What is needed
Give as output the line that contains "2022-03-25 13:26:03", followed by every remaining line of the entries, unchanged and with nothing added.

Source records
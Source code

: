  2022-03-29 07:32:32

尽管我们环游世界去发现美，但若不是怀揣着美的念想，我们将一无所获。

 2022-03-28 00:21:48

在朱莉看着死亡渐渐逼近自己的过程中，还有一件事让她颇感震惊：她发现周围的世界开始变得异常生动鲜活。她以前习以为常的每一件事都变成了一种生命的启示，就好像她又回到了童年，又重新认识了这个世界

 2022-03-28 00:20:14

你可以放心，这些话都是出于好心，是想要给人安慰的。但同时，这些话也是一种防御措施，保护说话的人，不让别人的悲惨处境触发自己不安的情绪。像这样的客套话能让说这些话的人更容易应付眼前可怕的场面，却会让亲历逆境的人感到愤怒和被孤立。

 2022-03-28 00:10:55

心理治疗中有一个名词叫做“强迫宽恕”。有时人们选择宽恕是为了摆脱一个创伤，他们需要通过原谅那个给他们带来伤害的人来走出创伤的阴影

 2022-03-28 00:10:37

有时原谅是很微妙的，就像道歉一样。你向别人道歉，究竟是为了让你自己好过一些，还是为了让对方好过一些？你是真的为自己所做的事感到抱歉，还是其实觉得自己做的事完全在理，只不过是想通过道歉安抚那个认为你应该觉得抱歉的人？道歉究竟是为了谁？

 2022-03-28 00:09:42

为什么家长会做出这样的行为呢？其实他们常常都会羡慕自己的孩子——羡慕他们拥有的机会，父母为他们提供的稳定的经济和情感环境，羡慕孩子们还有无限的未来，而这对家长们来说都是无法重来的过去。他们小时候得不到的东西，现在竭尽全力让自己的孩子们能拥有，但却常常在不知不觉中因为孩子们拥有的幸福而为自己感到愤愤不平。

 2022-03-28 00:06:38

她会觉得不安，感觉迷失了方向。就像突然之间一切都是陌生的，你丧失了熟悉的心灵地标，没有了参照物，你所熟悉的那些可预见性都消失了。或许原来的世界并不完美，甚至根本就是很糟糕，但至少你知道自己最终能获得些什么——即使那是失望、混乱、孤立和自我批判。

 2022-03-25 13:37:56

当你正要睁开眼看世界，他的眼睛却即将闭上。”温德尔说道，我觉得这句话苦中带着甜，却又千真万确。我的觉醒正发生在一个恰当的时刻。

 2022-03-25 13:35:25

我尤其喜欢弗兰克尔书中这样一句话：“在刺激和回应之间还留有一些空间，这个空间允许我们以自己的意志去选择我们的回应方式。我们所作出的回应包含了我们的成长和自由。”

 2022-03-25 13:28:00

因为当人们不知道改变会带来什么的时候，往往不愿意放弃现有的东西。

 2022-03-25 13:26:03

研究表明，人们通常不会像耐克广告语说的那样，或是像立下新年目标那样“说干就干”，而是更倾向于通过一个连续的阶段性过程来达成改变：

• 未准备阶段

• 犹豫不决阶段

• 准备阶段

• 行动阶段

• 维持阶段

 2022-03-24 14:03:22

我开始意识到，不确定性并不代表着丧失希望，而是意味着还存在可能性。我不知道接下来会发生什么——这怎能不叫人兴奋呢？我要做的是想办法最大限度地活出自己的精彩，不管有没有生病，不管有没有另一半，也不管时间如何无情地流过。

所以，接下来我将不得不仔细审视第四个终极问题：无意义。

Problem solution
 2022-03-25 13:26:03

研究表明，人们通常不会像耐克广告语说的那样，或是像立下新年目标那样“说干就干”，而是更倾向于通过一个连续的阶段性过程来达成改变：

• 未准备阶段

• 犹豫不决阶段

• 准备阶段

• 行动阶段

• 维持阶段

 2022-03-24 14:03:22

我开始意识到，不确定性并不代表着丧失希望，而是意味着还存在可能性。我不知道接下来会发生什么——这怎能不叫人兴奋呢？我要做的是想办法最大限度地活出自己的精彩，不管有没有生病，不管有没有另一半，也不管时间如何无情地流过。

所以，接下来我将不得不仔细审视第四个终极问题：无意义。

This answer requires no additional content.